Life as we know it has changed. The whole world has stagnated due to a microscopic virus. While many people wonder when the virus will “disappear” in the back of their minds, everyone knows that this virus will not go anywhere until a vaccine is invented.
There are nearly 3.85 million COVID-19 cases worldwide with around 270,000 deaths. It is an alarming number. If no vaccine is invented, there is no hope for the world.
Typically, the process of inventing a vaccine can take 7 to 10 years. However, given the global threat of COVID-19, many organizations are rapidly developing a vaccine. About 80 groups worldwide are working on developing a vaccine. There are currently around 111 potential COVID-19 vaccines at various stages of the clinical trial. If the human vaccine study is successful, we may have one later this year or early next year.
Vaccines against COVID-19 are currently being developed
After the World Health Organization, 8 COVID-19 vaccines are currently being tested on humans.
Italy: an Italian scientist who has resisted the development of a vaccine that belongs to those who work on human cells. The challenge is that the vaccine neutralizes the COVID-19 virus in human cells.
After a possible vaccination that includes the freedom that the virus can prevent from infecting human cells. The vaccine is in one of the surveillance stages. It is currently being tested at the Spallanzani hospital in Rome.

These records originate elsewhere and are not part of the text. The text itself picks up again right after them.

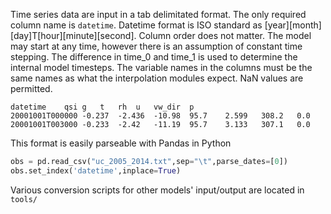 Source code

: Time series data are input in a tab delimitated format. The only required column name is ```datetime```. Datetime format is ISO standard as [year][month][day]T[hour][minute][second]. Column order does not matter. The model may start at any time, however there is an assumption of constant time stepping. The difference in time_0 and time_1 is used to determine the internal model timesteps. The variable names in the columns must be the same names as what the interpolation modules expect. NaN values are permitted.

```
datetime	qsi	g	t	rh	u	vw_dir	p
20001001T000000	-0.237	-2.436	-10.98	95.7	2.599	308.2	0.0
20001001T003000	-0.233	-2.42	-11.19	95.7	3.133	307.1	0.0
```

This format is easily parseable with Pandas in Python
```python
obs = pd.read_csv("uc_2005_2014.txt",sep="\t",parse_dates=[0])
obs.set_index('datetime',inplace=True)
```

Various conversion scripts for other models' input/output are located in ```tools/``` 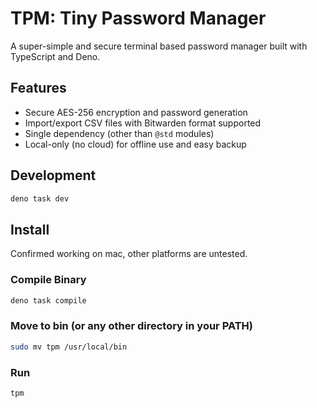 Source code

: # TPM: Tiny Password Manager

A super-simple and secure terminal based password manager built with TypeScript and Deno.

## Features

- Secure AES-256 encryption and password generation
- Import/export CSV files with Bitwarden format supported
- Single dependency (other than `@std` modules)
- Local-only (no cloud) for offline use and easy backup

## Development

```bash
deno task dev
```

## Install

Confirmed working on mac, other platforms are untested.

### Compile Binary

```bash
deno task compile
```

### Move to bin (or any other directory in your PATH)

```bash
sudo mv tpm /usr/local/bin
```

### Run

```bash
tpm
```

Israel – Israel has called for a breakthrough in the search for a vaccine against the virus. The Israel Institute for Biological Research (IIBR) neutralized monoclonal neutralizing access to the new coronavirus in the user’s body. Israel also said it would patent the vaccine and start mass production to make it available to the world.
University of Oxford: The Jenner Institute of the University of Oxford developed a COVID-19 vaccine in less than three months. The first human vaccine experiment was conducted on April 23.
United States: In the United States, the pharmaceutical companies, Pfizer and BioNtech have rights and collection tests to administer the BNT162 vaccine.
Patents: A problem?
In general, patents act as incentives to promote inventions. The exclusive right to use and commercialize your invention encourages inventions.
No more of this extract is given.